TASK | Output only the stretch of the listing that starts at the line containing "- **Recharts** - Data visualization" and ends at the line containing "# Sonar Website", reproduced exactly with both ends.
▼
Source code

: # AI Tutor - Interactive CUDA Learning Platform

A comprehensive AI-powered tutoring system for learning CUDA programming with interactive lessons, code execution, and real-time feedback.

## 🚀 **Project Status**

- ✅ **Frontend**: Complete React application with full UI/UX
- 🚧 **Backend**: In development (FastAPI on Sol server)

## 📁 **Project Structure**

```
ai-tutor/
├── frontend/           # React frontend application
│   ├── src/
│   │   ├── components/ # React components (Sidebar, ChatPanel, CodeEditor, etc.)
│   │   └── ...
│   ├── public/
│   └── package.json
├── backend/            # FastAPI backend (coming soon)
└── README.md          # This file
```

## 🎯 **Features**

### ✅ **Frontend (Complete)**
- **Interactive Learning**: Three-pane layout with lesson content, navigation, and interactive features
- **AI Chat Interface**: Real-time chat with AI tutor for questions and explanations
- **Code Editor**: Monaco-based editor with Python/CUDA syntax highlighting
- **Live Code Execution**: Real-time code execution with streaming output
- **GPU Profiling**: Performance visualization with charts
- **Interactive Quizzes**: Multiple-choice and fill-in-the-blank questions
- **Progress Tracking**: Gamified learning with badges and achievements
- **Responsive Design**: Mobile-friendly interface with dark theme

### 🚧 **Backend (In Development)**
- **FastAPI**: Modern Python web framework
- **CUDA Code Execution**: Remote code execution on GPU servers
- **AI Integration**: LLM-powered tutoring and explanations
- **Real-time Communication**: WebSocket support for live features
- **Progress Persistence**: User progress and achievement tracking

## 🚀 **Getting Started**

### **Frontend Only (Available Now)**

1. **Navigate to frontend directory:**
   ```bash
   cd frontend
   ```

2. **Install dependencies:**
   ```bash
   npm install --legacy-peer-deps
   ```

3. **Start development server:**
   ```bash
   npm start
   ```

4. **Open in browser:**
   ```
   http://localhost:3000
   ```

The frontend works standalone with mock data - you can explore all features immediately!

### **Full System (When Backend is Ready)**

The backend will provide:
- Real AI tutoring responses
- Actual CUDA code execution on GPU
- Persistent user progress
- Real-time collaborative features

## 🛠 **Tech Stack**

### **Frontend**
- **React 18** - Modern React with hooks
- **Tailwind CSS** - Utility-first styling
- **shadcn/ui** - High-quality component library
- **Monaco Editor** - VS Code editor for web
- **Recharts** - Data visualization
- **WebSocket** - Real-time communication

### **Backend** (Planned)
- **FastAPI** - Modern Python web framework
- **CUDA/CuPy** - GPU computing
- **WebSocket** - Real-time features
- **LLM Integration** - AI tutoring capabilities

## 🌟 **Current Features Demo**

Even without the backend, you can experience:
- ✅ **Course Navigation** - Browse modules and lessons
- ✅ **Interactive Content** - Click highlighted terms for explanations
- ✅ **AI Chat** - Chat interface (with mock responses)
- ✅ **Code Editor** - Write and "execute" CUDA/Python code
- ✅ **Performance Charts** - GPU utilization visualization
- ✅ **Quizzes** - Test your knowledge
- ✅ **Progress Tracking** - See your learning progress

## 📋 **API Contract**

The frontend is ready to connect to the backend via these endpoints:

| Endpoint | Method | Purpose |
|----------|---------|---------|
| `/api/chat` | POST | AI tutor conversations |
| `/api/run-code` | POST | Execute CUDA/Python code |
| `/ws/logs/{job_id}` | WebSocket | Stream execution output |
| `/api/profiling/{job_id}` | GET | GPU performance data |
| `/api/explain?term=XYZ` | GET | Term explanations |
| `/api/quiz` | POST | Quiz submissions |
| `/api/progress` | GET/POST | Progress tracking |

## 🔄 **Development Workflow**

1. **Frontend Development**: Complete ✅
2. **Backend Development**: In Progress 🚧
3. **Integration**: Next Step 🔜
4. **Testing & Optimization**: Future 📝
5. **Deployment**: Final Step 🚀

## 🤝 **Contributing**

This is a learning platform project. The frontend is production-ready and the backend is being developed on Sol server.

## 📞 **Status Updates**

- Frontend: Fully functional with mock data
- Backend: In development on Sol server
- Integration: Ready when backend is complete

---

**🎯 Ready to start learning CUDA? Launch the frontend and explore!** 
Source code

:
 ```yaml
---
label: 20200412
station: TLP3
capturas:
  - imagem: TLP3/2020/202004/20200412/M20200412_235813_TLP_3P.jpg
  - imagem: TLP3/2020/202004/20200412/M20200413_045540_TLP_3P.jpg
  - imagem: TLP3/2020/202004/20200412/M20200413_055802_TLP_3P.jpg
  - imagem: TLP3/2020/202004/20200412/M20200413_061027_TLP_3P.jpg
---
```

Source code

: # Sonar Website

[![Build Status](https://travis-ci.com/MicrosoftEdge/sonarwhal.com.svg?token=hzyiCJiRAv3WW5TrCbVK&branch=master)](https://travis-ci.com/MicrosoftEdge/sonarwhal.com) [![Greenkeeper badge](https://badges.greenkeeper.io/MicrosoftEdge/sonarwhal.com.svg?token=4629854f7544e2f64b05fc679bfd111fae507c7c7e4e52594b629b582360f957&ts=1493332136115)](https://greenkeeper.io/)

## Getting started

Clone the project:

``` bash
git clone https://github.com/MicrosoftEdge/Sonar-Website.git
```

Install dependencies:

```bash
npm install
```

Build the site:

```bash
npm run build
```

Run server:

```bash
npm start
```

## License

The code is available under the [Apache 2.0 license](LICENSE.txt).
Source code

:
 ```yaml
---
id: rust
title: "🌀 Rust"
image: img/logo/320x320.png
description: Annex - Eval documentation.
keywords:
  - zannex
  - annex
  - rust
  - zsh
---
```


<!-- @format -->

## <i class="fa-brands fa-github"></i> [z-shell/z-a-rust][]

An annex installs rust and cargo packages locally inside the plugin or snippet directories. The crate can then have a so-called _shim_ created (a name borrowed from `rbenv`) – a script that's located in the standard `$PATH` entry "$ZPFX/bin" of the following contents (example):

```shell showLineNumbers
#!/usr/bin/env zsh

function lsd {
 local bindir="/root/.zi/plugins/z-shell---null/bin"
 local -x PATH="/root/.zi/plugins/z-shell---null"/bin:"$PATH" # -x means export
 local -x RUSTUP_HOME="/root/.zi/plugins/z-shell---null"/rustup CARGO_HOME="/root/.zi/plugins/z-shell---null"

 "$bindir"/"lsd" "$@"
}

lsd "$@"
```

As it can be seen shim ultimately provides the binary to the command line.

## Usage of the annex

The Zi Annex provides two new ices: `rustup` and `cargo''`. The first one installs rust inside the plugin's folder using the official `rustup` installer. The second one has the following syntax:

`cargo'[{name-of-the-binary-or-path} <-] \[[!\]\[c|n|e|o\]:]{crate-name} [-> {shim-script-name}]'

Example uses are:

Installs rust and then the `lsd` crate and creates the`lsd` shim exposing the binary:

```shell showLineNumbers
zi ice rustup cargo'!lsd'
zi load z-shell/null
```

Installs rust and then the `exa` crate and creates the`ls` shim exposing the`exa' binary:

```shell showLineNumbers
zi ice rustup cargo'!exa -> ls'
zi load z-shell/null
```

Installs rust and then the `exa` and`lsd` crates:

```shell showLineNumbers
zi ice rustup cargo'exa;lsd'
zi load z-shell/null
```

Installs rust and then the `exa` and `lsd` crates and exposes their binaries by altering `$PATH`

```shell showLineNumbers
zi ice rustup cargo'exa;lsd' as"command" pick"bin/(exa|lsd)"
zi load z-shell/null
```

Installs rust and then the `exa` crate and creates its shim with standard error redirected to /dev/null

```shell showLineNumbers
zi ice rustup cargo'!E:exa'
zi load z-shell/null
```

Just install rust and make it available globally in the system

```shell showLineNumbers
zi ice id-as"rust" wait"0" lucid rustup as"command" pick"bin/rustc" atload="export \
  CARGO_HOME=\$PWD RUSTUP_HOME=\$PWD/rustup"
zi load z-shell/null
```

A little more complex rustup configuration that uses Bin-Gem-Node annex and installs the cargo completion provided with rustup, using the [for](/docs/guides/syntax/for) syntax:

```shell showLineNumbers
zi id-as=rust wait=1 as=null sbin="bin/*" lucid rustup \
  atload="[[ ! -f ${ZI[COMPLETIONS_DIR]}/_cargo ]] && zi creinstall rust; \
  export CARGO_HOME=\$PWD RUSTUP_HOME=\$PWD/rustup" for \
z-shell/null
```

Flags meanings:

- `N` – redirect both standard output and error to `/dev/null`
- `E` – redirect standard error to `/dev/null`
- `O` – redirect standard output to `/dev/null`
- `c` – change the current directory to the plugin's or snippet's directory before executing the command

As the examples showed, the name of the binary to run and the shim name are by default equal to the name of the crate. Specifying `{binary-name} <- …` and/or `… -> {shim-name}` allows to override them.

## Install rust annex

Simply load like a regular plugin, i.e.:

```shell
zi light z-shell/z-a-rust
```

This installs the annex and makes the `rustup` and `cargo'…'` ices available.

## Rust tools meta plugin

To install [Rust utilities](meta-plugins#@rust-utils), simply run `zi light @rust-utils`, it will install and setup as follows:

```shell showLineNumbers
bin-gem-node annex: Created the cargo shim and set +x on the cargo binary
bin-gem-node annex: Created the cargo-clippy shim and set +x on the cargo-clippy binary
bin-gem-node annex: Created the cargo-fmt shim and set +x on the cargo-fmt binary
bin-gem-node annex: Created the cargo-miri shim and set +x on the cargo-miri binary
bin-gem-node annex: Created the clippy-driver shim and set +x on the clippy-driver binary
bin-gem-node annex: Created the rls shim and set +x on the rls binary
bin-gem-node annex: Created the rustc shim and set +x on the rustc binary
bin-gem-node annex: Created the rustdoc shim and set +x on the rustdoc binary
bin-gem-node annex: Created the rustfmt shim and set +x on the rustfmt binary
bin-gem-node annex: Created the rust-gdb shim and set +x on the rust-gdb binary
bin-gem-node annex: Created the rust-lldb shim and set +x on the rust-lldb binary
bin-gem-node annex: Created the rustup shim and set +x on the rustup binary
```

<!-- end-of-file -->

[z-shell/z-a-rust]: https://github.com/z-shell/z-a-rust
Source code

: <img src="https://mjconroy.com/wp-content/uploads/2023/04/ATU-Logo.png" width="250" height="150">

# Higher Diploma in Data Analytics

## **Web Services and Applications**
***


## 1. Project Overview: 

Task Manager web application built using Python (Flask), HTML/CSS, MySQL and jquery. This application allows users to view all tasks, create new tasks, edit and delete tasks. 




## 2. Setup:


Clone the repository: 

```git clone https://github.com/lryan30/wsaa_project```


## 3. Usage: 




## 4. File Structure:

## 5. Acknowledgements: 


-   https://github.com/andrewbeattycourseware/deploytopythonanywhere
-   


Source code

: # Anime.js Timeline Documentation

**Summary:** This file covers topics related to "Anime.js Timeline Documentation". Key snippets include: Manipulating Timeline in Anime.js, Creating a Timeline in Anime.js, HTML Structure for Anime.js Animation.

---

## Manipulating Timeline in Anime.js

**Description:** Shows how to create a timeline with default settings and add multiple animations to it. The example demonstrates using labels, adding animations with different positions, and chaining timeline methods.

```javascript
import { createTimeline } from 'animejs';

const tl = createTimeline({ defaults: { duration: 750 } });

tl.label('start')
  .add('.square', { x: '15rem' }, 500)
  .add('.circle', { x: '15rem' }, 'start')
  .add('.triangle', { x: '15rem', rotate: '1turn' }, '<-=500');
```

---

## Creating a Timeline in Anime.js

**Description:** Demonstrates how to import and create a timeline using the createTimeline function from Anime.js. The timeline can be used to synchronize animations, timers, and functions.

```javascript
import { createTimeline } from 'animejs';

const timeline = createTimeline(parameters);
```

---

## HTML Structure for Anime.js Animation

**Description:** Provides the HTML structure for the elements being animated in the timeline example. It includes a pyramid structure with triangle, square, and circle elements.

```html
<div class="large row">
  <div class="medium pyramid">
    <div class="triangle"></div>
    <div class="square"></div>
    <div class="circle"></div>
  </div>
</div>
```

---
▲
ANSWER SECTION |
- **Recharts** - Data visualization
- **WebSocket** - Real-time communication

### **Backend** (Planned)
- **FastAPI** - Modern Python web framework
- **CUDA/CuPy** - GPU computing
- **WebSocket** - Real-time features
- **LLM Integration** - AI tutoring capabilities

## 🌟 **Current Features Demo**

Even without the backend, you can experience:
- ✅ **Course Navigation** - Browse modules and lessons
- ✅ **Interactive Content** - Click highlighted terms for explanations
- ✅ **AI Chat** - Chat interface (with mock responses)
- ✅ **Code Editor** - Write and "execute" CUDA/Python code
- ✅ **Performance Charts** - GPU utilization visualization
- ✅ **Quizzes** - Test your knowledge
- ✅ **Progress Tracking** - See your learning progress

## 📋 **API Contract**

The frontend is ready to connect to the backend via these endpoints:

| Endpoint | Method | Purpose |
|----------|---------|---------|
| `/api/chat` | POST | AI tutor conversations |
| `/api/run-code` | POST | Execute CUDA/Python code |
| `/ws/logs/{job_id}` | WebSocket | Stream execution output |
| `/api/profiling/{job_id}` | GET | GPU performance data |
| `/api/explain?term=XYZ` | GET | Term explanations |
| `/api/quiz` | POST | Quiz submissions |
| `/api/progress` | GET/POST | Progress tracking |

## 🔄 **Development Workflow**

1. **Frontend Development**: Complete ✅
2. **Backend Development**: In Progress 🚧
3. **Integration**: Next Step 🔜
4. **Testing & Optimization**: Future 📝
5. **Deployment**: Final Step 🚀

## 🤝 **Contributing**

This is a learning platform project. The frontend is production-ready and the backend is being developed on Sol server.

## 📞 **Status Updates**

- Frontend: Fully functional with mock data
- Backend: In development on Sol server
- Integration: Ready when backend is complete

---

**🎯 Ready to start learning CUDA? Launch the frontend and explore!** 
Source code

:
 ```yaml
---
label: 20200412
station: TLP3
capturas:
  - imagem: TLP3/2020/202004/20200412/M20200412_235813_TLP_3P.jpg
  - imagem: TLP3/2020/202004/20200412/M20200413_045540_TLP_3P.jpg
  - imagem: TLP3/2020/202004/20200412/M20200413_055802_TLP_3P.jpg
  - imagem: TLP3/2020/202004/20200412/M20200413_061027_TLP_3P.jpg
---
```

Source code

: # Sonar Website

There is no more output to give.